> _Goal of the exercise_
Copy out each line of the listing below that contains the word "https".

> _Record set_
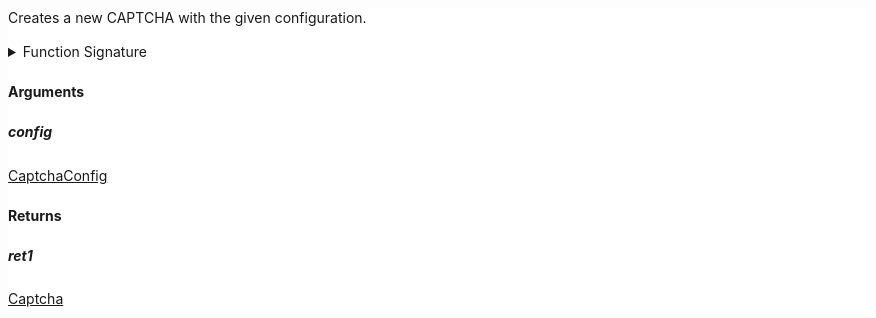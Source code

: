 
Creates a new CAPTCHA with the given configuration.

<details><summary>Function Signature</summary></details>

<div id="Arguments"></div>

#### Arguments

<div id="config"></div>

##### config

[CaptchaConfig](#CaptchaConfig)

<div id="Returns"></div>

#### Returns

<div id="ret1"></div>

##### ret1

[Captcha](#Captcha)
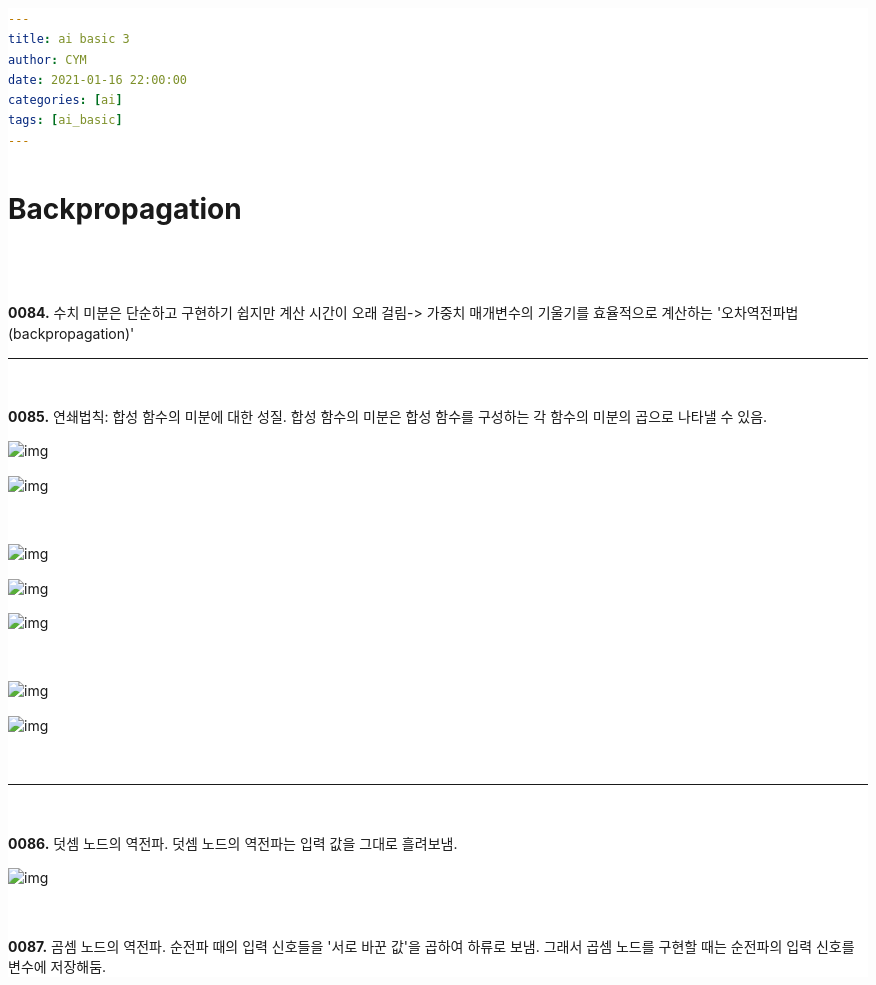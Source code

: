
 ```yaml
---
title: ai basic 3
author: CYM
date: 2021-01-16 22:00:00
categories: [ai]
tags: [ai_basic]
---
```


# Backpropagation
<br>
<br>

**0084.** 수치 미분은 단순하고 구현하기 쉽지만 계산 시간이 오래 걸림-> 가중치 매개변수의 기울기를 효율적으로 계산하는 '오차역전파법(backpropagation)'
<br>

---

<br>

**0085.** 연쇄법칙: 합성 함수의 미분에 대한 성질. 합성 함수의 미분은 합성 함수를 구성하는 각 함수의 미분의 곱으로 나타낼 수 있음.<br>

![img](http://www.sciweavers.org/upload/Tex2Img_1610791277/render.png)

![img](http://www.sciweavers.org/upload/Tex2Img_1610791336/render.png)

<br>

![img](https://media.vlpt.us/post-images/dscwinterstudy/6b217c20-41a4-11ea-b40d-6705eaadcebd/e-5.2.png)

![img](https://media.vlpt.us/post-images/dscwinterstudy/6ed116a0-41a4-11ea-b40d-6705eaadcebd/e-5.3.png)

![img](https://media.vlpt.us/post-images/dscwinterstudy/71a87990-41a4-11ea-b40d-6705eaadcebd/e-5.4.png)

<br>

![img](https://media.vlpt.us/post-images/dscwinterstudy/e47fd900-41a3-11ea-b40d-6705eaadcebd/fig-5-7.png)

![img](https://media.vlpt.us/post-images/dscwinterstudy/e10223f0-41a3-11ea-9e70-43b4cf1f0bf4/fig-5-8.png)

<br>

---

<br>

**0086.** 덧셈 노드의 역전파. 덧셈 노드의 역전파는 입력 값을 그대로 흘려보냄.

![img](https://media.vlpt.us/post-images/dscwinterstudy/55494a90-41a4-11ea-b40d-6705eaadcebd/fig-5-9.png)

<br>

**0087.** 곰셈 노드의 역전파. 순전파 때의 입력 신호들을 '서로 바꾼 값'을 곱하여 하류로 보냄. 그래서 곱셈 노드를 구현할 때는 순전파의 입력 신호를 변수에 저장해둠.<br>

> _Exercise response_
![img](https://media.vlpt.us/post-images/dscwinterstudy/6b217c20-41a4-11ea-b40d-6705eaadcebd/e-5.2.png)
![img](https://media.vlpt.us/post-images/dscwinterstudy/6ed116a0-41a4-11ea-b40d-6705eaadcebd/e-5.3.png)
![img](https://media.vlpt.us/post-images/dscwinterstudy/71a87990-41a4-11ea-b40d-6705eaadcebd/e-5.4.png)
![img](https://media.vlpt.us/post-images/dscwinterstudy/e47fd900-41a3-11ea-b40d-6705eaadcebd/fig-5-7.png)
![img](https://media.vlpt.us/post-images/dscwinterstudy/e10223f0-41a3-11ea-9e70-43b4cf1f0bf4/fig-5-8.png)
![img](https://media.vlpt.us/post-images/dscwinterstudy/55494a90-41a4-11ea-b40d-6705eaadcebd/fig-5-9.png)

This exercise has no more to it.